PROBLEM DETAILS: Search the data for the string "CNIs" and extract every line where it appears.

Start of RECORDED DATA

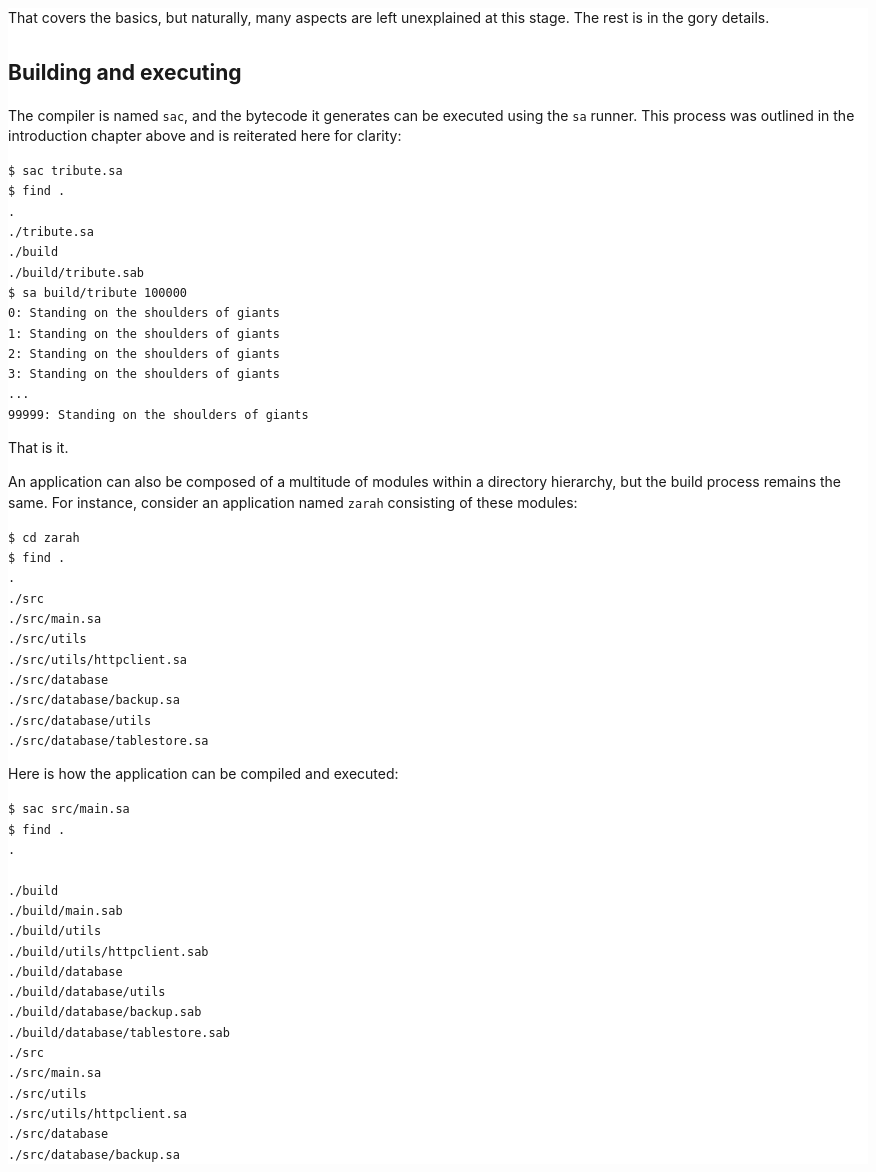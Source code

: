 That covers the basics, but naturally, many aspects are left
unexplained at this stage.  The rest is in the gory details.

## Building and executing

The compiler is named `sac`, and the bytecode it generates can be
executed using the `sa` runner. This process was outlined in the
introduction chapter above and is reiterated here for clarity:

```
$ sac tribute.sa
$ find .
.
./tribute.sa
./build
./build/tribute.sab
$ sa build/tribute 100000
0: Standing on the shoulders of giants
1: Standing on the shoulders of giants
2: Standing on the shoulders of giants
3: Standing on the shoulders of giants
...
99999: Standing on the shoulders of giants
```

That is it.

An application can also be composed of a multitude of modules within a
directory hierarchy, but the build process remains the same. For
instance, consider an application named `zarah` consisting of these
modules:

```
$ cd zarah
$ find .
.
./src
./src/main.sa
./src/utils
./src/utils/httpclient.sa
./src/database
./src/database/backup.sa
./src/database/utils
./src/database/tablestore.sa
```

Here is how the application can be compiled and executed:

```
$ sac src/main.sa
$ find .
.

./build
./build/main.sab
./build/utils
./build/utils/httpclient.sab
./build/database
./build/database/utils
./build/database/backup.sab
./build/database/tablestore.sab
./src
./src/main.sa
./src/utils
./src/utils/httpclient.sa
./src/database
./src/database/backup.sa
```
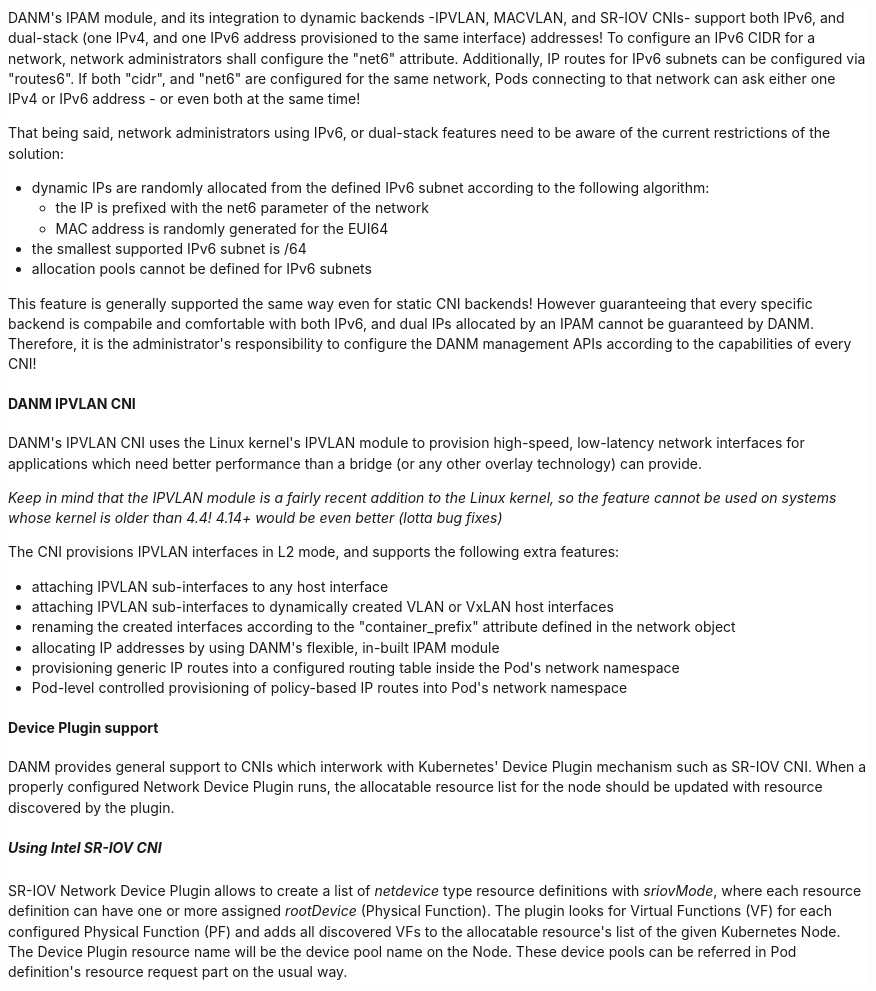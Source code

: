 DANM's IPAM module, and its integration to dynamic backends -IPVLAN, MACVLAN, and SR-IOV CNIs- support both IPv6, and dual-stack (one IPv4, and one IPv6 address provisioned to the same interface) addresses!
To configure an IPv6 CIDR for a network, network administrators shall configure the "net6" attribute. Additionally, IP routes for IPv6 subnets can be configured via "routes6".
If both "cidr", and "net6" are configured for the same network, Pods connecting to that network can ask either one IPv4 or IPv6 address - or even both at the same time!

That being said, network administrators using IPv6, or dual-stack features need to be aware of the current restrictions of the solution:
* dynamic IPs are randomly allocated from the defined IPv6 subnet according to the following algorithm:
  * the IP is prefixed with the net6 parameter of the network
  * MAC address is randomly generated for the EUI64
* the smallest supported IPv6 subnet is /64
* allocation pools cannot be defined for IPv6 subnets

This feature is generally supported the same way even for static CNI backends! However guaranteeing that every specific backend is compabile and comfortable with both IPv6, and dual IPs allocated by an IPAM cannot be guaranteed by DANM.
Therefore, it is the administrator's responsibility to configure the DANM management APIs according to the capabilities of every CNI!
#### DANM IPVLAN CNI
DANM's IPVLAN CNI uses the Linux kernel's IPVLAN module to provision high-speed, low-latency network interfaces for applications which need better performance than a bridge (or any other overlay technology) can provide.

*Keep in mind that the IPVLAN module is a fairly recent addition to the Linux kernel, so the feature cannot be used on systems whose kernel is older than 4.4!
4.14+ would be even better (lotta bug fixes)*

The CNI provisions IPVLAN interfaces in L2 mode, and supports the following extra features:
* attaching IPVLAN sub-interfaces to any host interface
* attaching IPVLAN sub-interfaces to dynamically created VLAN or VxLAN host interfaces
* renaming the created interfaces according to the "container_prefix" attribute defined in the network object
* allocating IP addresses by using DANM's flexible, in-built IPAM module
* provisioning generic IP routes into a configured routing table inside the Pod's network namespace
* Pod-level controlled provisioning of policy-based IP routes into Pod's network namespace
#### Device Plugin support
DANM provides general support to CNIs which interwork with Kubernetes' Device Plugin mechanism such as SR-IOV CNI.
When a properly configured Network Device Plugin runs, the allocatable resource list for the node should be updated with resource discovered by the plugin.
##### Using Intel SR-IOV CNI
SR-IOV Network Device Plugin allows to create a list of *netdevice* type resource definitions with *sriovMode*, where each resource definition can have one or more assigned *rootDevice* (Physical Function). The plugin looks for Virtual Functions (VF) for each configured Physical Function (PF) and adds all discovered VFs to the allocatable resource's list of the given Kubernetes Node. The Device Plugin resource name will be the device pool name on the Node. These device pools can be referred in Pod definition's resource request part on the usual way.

End of RECORDED DATA
Start of RECORDED DATA

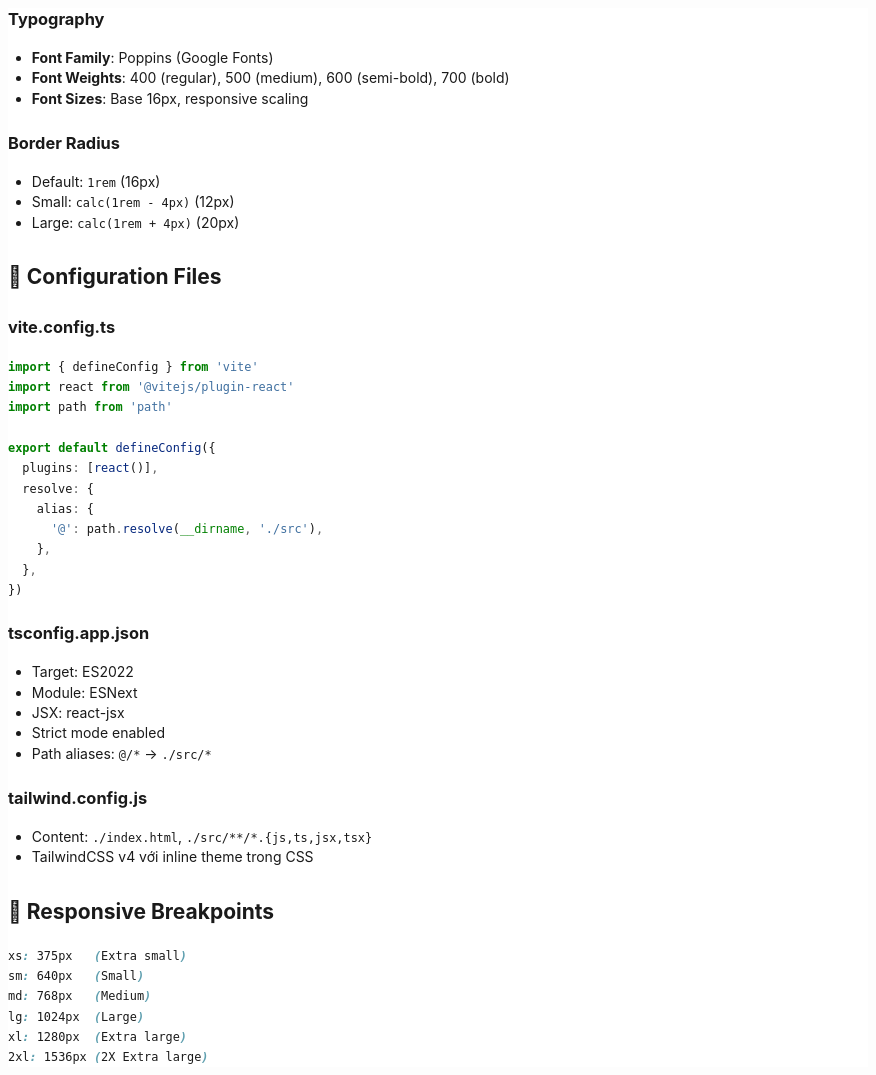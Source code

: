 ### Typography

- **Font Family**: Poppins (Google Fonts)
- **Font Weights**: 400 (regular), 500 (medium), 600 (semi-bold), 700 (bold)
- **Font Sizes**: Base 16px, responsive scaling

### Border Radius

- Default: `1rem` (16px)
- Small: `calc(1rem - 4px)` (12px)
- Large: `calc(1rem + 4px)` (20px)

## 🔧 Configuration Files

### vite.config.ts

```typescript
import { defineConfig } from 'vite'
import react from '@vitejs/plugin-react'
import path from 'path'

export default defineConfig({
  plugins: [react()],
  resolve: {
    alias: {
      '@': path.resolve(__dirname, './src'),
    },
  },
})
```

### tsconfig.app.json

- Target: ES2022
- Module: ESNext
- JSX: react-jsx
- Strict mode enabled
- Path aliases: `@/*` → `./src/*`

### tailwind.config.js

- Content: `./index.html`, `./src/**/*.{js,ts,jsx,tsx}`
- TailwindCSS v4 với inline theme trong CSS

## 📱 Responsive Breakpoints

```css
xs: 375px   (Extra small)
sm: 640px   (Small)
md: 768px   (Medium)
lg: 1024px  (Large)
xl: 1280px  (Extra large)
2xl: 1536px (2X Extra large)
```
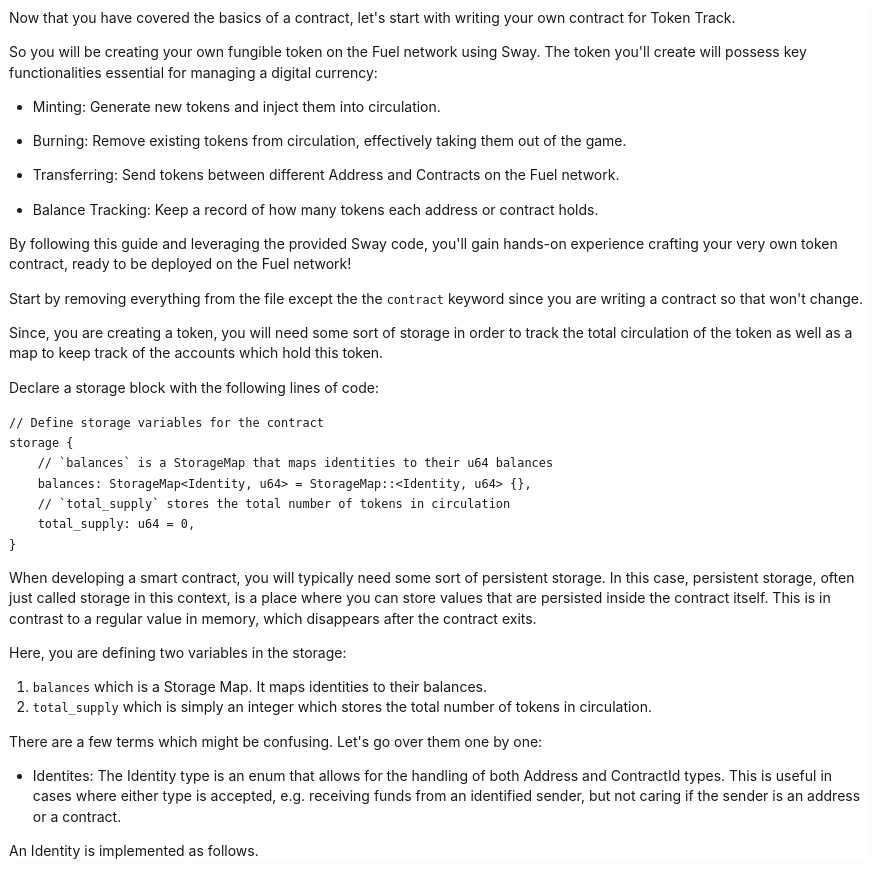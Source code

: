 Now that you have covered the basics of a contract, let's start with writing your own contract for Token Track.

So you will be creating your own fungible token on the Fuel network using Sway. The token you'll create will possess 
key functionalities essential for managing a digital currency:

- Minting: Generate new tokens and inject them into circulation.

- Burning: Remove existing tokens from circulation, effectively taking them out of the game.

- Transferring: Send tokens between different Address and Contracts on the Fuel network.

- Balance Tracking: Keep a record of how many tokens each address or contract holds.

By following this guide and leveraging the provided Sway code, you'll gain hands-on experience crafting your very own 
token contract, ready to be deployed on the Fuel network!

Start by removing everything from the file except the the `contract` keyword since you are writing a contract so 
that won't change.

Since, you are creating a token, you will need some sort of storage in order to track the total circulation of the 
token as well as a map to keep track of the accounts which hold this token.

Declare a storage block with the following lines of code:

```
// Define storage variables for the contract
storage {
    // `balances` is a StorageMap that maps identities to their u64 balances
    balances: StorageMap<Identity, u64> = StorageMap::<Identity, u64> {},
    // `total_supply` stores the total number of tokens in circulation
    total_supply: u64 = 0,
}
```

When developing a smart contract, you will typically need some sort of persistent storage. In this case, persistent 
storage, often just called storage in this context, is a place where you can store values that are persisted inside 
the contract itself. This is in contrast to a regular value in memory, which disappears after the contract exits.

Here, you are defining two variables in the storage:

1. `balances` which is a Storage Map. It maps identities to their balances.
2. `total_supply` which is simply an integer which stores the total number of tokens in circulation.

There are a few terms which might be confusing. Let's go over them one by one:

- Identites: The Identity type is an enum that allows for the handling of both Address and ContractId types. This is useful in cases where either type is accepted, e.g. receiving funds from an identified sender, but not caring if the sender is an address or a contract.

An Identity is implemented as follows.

End of RECORDED DATA

SOLUTION FOR THIS EXERCISE:
: DANM's IPAM module, and its integration to dynamic backends -IPVLAN, MACVLAN, and SR-IOV CNIs- support both IPv6, and dual-stack (one IPv4, and one IPv6 address provisioned to the same interface) addresses!
DANM provides general support to CNIs which interwork with Kubernetes' Device Plugin mechanism such as SR-IOV CNI.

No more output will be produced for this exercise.